Seeing Chanter’s new book on Net Galley then, it was an obvious choice to request it. I have to say, I expected great things. Maybe my expectations were too high, maybe it’s my current reading mood, but unfortunately, The Half Sister hasn’t had the same impact on me.
At its core, it’s a good story. A young boy is orphaned and left with his half-aunt and uncle. He struggles to cope, more so because he know a secret about his aunt. His aunt has so many secrets, they are driving her mad (literally it seems) and his uncle has baggage of his own, including both his parents dying when he was young, meaning he retreats from his wife and nephew just when they need him most.
Where the book falls down, at least for me, is how it’s told. The Half Sister wanders and rambles and uses ten words where one will do, making it overly long for me and meaning it lacked the punch it might have had with 100 less pages. It also meant I wandered too. Or my mind did. I struggled to focus and often found myself wondering what was happening, having to re-read pages to try and figure things out.

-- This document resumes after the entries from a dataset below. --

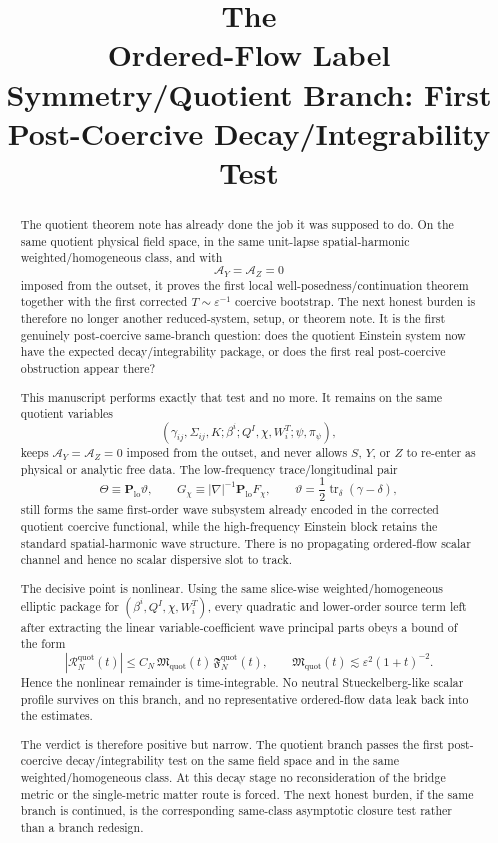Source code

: \documentclass[11pt]{article}
\title{\textbf{The \TheoryName{}}\\[0.4em]
\large Ordered-Flow Label Symmetry/Quotient Branch: First Post-Coercive Decay/Integrability Test}
\author{}
\date{}
\newcommand{\AY}{\mathcal A_Y}
\newcommand{\AZ}{\mathcal A_Z}
\begin{document}
\maketitle

\begin{abstract}
The quotient theorem note has already done the job it was supposed to do. On the same quotient physical field space, in the same unit-lapse spatial-harmonic weighted/homogeneous class, and with
\[
\AY=\AZ=0
\]
imposed from the outset, it proves the first local well-posedness/continuation theorem together with the first corrected \(T\sim\varepsilon^{-1}\) coercive bootstrap. The next honest burden is therefore no longer another reduced-system, setup, or theorem note. It is the first genuinely post-coercive same-branch question: does the quotient Einstein system now have the expected decay/integrability package, or does the first real post-coercive obstruction appear there?

This manuscript performs exactly that test and no more. It remains on the same quotient variables
\[
(\gamma_{ij},\Sigma_{ij},K;\beta^i;Q^I,\chi,W_i^T;\psi,\pi_\psi),
\]
keeps \(\AY=\AZ=0\) imposed from the outset, and never allows \(S\), \(Y\), or \(Z\) to re-enter as physical or analytic free data. The low-frequency trace/longitudinal pair
\[
\Theta \equiv \mathbf P_{\mathrm{lo}}\vartheta,
\qquad
G_\chi \equiv |\nabla|^{-1}\mathbf P_{\mathrm{lo}}F_\chi,
\qquad
\vartheta=\frac12\operatorname{tr}_\delta(\gamma-\delta),
\]
still forms the same first-order wave subsystem already encoded in the corrected quotient coercive functional, while the high-frequency Einstein block retains the standard spatial-harmonic wave structure. There is no propagating ordered-flow scalar channel and hence no scalar dispersive slot to track.

The decisive point is nonlinear. Using the same slice-wise weighted/homogeneous elliptic package for \((\beta^i,Q^I,\chi,W_i^T)\), every quadratic and lower-order source term left after extracting the linear variable-coefficient wave principal parts obeys a bound of the form
\[
|\mathcal R_N^{\mathrm{quot}}(t)|
\le
C_N\,\mathfrak M_{\mathrm{quot}}(t)\,\mathfrak F_N^{\mathrm{quot}}(t),
\qquad
\mathfrak M_{\mathrm{quot}}(t)
\lesssim
\varepsilon^2(1+t)^{-2}.
\]
Hence the nonlinear remainder is time-integrable. No neutral Stueckelberg-like scalar profile survives on this branch, and no representative ordered-flow data leak back into the estimates.

The verdict is therefore positive but narrow. The quotient branch passes the first post-coercive decay/integrability test on the same field space and in the same weighted/homogeneous class. At this decay stage no reconsideration of the bridge metric or the single-metric matter route is forced. The next honest burden, if the same branch is continued, is the corresponding same-class asymptotic closure test rather than a branch redesign.
\end{abstract}
\end{document}
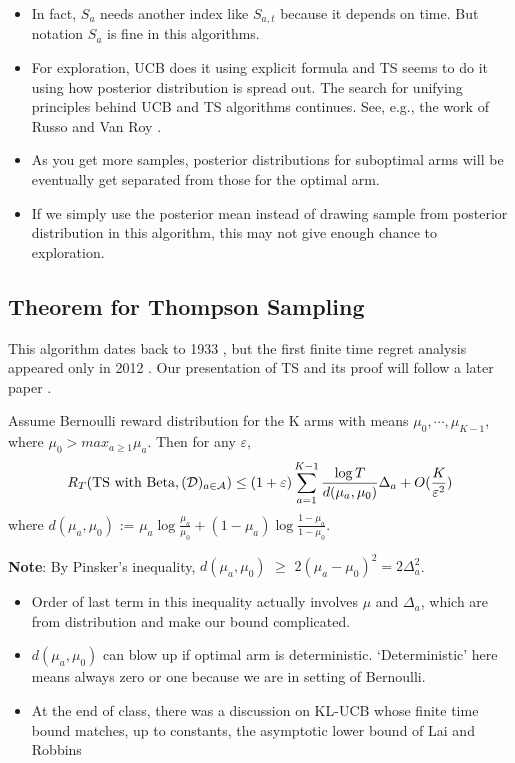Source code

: \documentclass[11pt]{article}
\begin{document}
\begin{itemize}
	\item In fact, $S_a$ needs another index like $S_{a, t}$ because it depends on time. But notation $S_a$ is fine in this algorithms.
	\item For exploration, UCB does it using explicit formula and TS seems to do it using how posterior distribution is spread out. The search for unifying principles behind UCB and TS algorithms continues. See, e.g., the work of Russo and Van Roy \cite{russo2014learning}. 
	\item As you get more samples, posterior distributions for suboptimal arms will be eventually get separated from those for the optimal arm.
	\item If we simply use the posterior mean instead of drawing sample from posterior distribution in this algorithm, this may not give enough chance to exploration.
\end{itemize}

\subsection{Theorem for Thompson Sampling}
This algorithm dates back to 1933 \cite{thompson1933likelihood}, but the first finite time regret analysis appeared only in 2012 \cite{agrawal2012analysis}. Our presentation of TS and its proof will follow a later paper \cite{agrawal2013further}.
\begin{theorem}
	Assume Bernoulli reward distribution for the K arms with means $\mu_0,\cdots,\mu_{K-1}$, where $\mu_0 > max_{a \geq 1}\mu_a$. Then for any $\varepsilon$, 
	\begin{align*}
	R_T(\text{TS with Beta},(\mathcal{D})_{a\in\mathcal{A}} ) \leq (1+\varepsilon)\sum_{a=1}^{K-1}\frac{\log{T}}{d(\mu_a,\mu_0)}\Delta_a +O(\frac{K}{\varepsilon^2})
	\end{align*}
	where $d(\mu_a, \mu_0)$ := $\mu_a \log{\frac{\mu_a}{\mu_0}}+(1-\mu_a)\log{\frac{1-\mu_a}{1-\mu_0}}$.
\end{theorem}
\noindent \textbf{Note}: By Pinsker's inequality, $d(\mu_a, \mu_0)$ $\geq$ $2(\mu_a - \mu_0)^2=2\Delta_a^2$. 
\begin{itemize}
	\item Order of last term in this inequality actually involves $\mu$ and $\Delta_a$, which are from distribution and make our bound complicated.
	\item $d(\mu_a,\mu_0)$ can blow up if optimal arm is deterministic. `Deterministic' here means always zero or one because we are in setting of Bernoulli. 
	\item At the end of class, there was a discussion on KL-UCB \cite{garivier2011kl} whose finite time bound matches, up to constants, the asymptotic lower bound of Lai and Robbins \cite{lai1985asymptotically}
\end{itemize}

		

\end{document}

I also found that, whilst I wanted to care about the boy – Mikey – I couldn’t. I wanted to feel anything – love or hate – for the aunt or uncle but I couldn’t do that either. None of them felt real to me, more characters used to express central ideas – that it’s possible to change your life at any point and sometimes it’s o.k. to forgive. I totally agree with the sentiment. I just wish I’d gotten there quicker.
I realise reading this back it is pretty negative and it isn’t all bad but it just wasn’t for me. Sorry!
About the book…
When she was sixteen, Diana left her unhappy family and set out to make a new life. Twenty-five years later, she has arrived. Recently married to Edmund, there are just the two of them living at Wynhope, his family’s historic country home, both happy for the past to be locked away and for the future to be free from responsibility.
But when Diana hears that her mother has died, she impulsively asks estranged half-sister Valerie and her nine-year-old son to stay. The night of the funeral, fueled by wine and years of resentment, the sisters argue and a terrible accident occurs. The foundations of a well-ordered life start to crack and the lies begin to surface, one secret after another demanding a voice. And then there’s the boy, watching, waiting.
The Half Sister is a profound and haunting portrayal of those who are imprisoned by the past and by their struggle to find the words which will release them.
Publisher: Canongate Books
Publication date: 5th April, 2015
Genre: Contemporary fiction
Number of pages: 400
Rating: 3 out of 5
Note: I received this book in return for a fair and honest review. All thoughts, feelings and opinions are my own.